Problem: Leaving out all images, return the entries below exactly.

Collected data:
=== Section Start ===
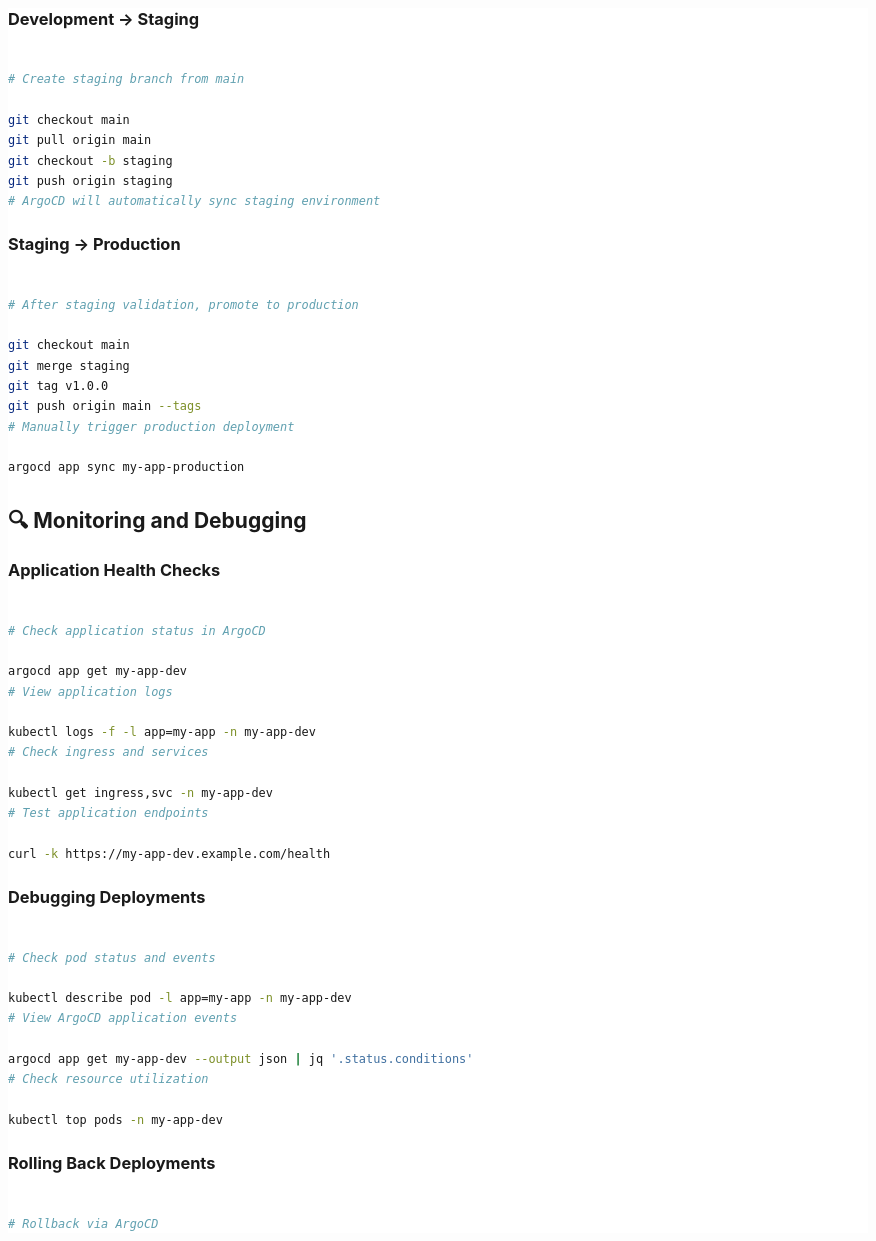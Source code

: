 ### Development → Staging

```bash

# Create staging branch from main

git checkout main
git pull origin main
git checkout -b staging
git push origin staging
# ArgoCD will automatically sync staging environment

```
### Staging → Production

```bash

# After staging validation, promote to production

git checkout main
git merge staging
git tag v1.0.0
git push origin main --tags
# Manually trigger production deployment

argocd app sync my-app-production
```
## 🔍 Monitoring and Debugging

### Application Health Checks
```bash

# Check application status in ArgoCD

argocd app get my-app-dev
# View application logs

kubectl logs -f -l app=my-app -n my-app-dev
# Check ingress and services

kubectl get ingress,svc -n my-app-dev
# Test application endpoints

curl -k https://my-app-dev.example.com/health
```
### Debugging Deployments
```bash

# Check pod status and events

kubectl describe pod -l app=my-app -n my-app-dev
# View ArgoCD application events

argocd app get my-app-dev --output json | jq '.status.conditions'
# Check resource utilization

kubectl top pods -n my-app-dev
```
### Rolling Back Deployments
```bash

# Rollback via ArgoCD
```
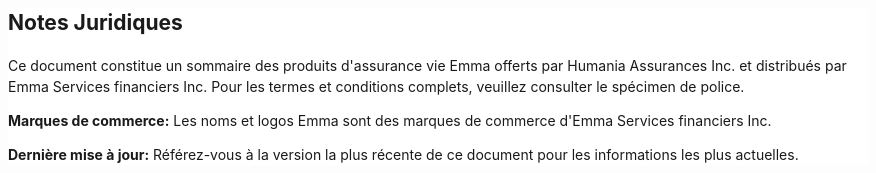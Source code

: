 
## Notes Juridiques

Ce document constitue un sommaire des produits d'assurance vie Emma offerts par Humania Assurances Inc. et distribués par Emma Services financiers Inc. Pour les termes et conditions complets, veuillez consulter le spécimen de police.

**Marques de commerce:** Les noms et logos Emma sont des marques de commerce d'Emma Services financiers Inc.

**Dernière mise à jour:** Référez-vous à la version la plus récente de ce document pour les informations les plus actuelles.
=== Section End ===
Problem solution:
Source code

: ### Development → Staging

```bash

# Create staging branch from main

git checkout main
git pull origin main
git checkout -b staging
git push origin staging
# ArgoCD will automatically sync staging environment

```
### Staging → Production

```bash

# After staging validation, promote to production

git checkout main
git merge staging
git tag v1.0.0
git push origin main --tags
# Manually trigger production deployment

argocd app sync my-app-production
```
## 🔍 Monitoring and Debugging

### Application Health Checks
```bash

# Check application status in ArgoCD

argocd app get my-app-dev
# View application logs

kubectl logs -f -l app=my-app -n my-app-dev
# Check ingress and services

kubectl get ingress,svc -n my-app-dev
# Test application endpoints

curl -k https://my-app-dev.example.com/health
```
### Debugging Deployments
```bash

# Check pod status and events

kubectl describe pod -l app=my-app -n my-app-dev
# View ArgoCD application events

argocd app get my-app-dev --output json | jq '.status.conditions'
# Check resource utilization

kubectl top pods -n my-app-dev
```
### Rolling Back Deployments
```bash

# Rollback via ArgoCD
```
Source code

: 
## Notes Juridiques

Ce document constitue un sommaire des produits d'assurance vie Emma offerts par Humania Assurances Inc. et distribués par Emma Services financiers Inc. Pour les termes et conditions complets, veuillez consulter le spécimen de police.

**Marques de commerce:** Les noms et logos Emma sont des marques de commerce d'Emma Services financiers Inc.

**Dernière mise à jour:** Référez-vous à la version la plus récente de ce document pour les informations les plus actuelles.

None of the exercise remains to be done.